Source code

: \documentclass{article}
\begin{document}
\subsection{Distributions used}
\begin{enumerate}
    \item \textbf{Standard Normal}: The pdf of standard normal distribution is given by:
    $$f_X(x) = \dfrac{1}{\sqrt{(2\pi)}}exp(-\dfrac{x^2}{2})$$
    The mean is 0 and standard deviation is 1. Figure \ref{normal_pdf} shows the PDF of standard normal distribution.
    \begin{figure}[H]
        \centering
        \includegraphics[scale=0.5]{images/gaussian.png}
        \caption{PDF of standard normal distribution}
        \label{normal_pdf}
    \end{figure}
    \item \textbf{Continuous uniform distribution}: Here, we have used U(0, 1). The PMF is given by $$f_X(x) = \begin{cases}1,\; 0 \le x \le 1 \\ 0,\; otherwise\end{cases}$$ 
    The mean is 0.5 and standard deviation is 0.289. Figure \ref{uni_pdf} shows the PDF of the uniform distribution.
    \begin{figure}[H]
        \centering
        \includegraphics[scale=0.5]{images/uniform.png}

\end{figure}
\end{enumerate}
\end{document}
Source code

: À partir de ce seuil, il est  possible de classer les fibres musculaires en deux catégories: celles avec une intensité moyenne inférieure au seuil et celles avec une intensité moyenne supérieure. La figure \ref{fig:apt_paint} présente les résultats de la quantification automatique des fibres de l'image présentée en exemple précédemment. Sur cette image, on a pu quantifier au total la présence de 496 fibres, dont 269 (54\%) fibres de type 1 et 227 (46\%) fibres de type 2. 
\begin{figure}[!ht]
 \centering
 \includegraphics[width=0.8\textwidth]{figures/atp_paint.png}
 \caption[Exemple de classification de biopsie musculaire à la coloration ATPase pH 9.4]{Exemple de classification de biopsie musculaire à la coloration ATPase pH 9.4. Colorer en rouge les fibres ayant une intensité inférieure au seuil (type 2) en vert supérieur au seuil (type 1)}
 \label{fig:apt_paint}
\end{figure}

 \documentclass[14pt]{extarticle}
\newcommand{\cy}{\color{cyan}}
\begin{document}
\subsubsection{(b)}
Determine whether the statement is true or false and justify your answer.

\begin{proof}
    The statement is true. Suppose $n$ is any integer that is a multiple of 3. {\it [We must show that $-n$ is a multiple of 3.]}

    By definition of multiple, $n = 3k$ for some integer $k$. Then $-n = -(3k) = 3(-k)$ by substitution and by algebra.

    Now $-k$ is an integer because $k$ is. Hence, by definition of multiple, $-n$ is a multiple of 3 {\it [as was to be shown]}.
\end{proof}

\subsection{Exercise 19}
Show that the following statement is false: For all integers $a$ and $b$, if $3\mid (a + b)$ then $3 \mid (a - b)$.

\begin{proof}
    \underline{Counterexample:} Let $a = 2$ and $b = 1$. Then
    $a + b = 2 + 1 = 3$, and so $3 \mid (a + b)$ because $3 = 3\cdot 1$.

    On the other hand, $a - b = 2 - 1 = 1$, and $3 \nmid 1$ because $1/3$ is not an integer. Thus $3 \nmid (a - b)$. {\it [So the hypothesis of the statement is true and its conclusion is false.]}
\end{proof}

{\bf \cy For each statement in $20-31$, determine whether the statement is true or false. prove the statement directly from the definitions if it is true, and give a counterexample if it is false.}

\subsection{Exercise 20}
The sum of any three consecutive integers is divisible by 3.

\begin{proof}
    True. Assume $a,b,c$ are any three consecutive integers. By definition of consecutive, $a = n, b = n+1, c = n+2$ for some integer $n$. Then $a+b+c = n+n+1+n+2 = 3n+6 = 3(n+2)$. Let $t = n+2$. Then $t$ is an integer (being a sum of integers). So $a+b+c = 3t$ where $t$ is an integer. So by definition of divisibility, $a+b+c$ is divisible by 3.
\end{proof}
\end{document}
^^^^^^^^^^^^^^^^
**WHAT THE TASK REQUIRES:**
Repeat the material in full. Nothing may differ.

**RESULT:**
Source code

: \documentclass{article}
\begin{document}
\subsection{Distributions used}
\begin{enumerate}
    \item \textbf{Standard Normal}: The pdf of standard normal distribution is given by:
    $$f_X(x) = \dfrac{1}{\sqrt{(2\pi)}}exp(-\dfrac{x^2}{2})$$
    The mean is 0 and standard deviation is 1. Figure \ref{normal_pdf} shows the PDF of standard normal distribution.
    \begin{figure}[H]
        \centering
        \includegraphics[scale=0.5]{images/gaussian.png}
        \caption{PDF of standard normal distribution}
        \label{normal_pdf}
    \end{figure}
    \item \textbf{Continuous uniform distribution}: Here, we have used U(0, 1). The PMF is given by $$f_X(x) = \begin{cases}1,\; 0 \le x \le 1 \\ 0,\; otherwise\end{cases}$$ 
    The mean is 0.5 and standard deviation is 0.289. Figure \ref{uni_pdf} shows the PDF of the uniform distribution.
    \begin{figure}[H]
        \centering
        \includegraphics[scale=0.5]{images/uniform.png}

\end{figure}
\end{enumerate}
\end{document}
Source code

: À partir de ce seuil, il est  possible de classer les fibres musculaires en deux catégories: celles avec une intensité moyenne inférieure au seuil et celles avec une intensité moyenne supérieure. La figure \ref{fig:apt_paint} présente les résultats de la quantification automatique des fibres de l'image présentée en exemple précédemment. Sur cette image, on a pu quantifier au total la présence de 496 fibres, dont 269 (54\%) fibres de type 1 et 227 (46\%) fibres de type 2. 
\begin{figure}[!ht]
 \centering
 \includegraphics[width=0.8\textwidth]{figures/atp_paint.png}
 \caption[Exemple de classification de biopsie musculaire à la coloration ATPase pH 9.4]{Exemple de classification de biopsie musculaire à la coloration ATPase pH 9.4. Colorer en rouge les fibres ayant une intensité inférieure au seuil (type 2) en vert supérieur au seuil (type 1)}
 \label{fig:apt_paint}
\end{figure}

 \documentclass[14pt]{extarticle}
\newcommand{\cy}{\color{cyan}}
\begin{document}
\subsubsection{(b)}
Determine whether the statement is true or false and justify your answer.

\begin{proof}
    The statement is true. Suppose $n$ is any integer that is a multiple of 3. {\it [We must show that $-n$ is a multiple of 3.]}

    By definition of multiple, $n = 3k$ for some integer $k$. Then $-n = -(3k) = 3(-k)$ by substitution and by algebra.

    Now $-k$ is an integer because $k$ is. Hence, by definition of multiple, $-n$ is a multiple of 3 {\it [as was to be shown]}.
\end{proof}

\subsection{Exercise 19}
Show that the following statement is false: For all integers $a$ and $b$, if $3\mid (a + b)$ then $3 \mid (a - b)$.

\begin{proof}
    \underline{Counterexample:} Let $a = 2$ and $b = 1$. Then
    $a + b = 2 + 1 = 3$, and so $3 \mid (a + b)$ because $3 = 3\cdot 1$.

    On the other hand, $a - b = 2 - 1 = 1$, and $3 \nmid 1$ because $1/3$ is not an integer. Thus $3 \nmid (a - b)$. {\it [So the hypothesis of the statement is true and its conclusion is false.]}
\end{proof}

{\bf \cy For each statement in $20-31$, determine whether the statement is true or false. prove the statement directly from the definitions if it is true, and give a counterexample if it is false.}

\subsection{Exercise 20}
The sum of any three consecutive integers is divisible by 3.

\begin{proof}
    True. Assume $a,b,c$ are any three consecutive integers. By definition of consecutive, $a = n, b = n+1, c = n+2$ for some integer $n$. Then $a+b+c = n+n+1+n+2 = 3n+6 = 3(n+2)$. Let $t = n+2$. Then $t$ is an integer (being a sum of integers). So $a+b+c = 3t$ where $t$ is an integer. So by definition of divisibility, $a+b+c$ is divisible by 3.
\end{proof}
\end{document}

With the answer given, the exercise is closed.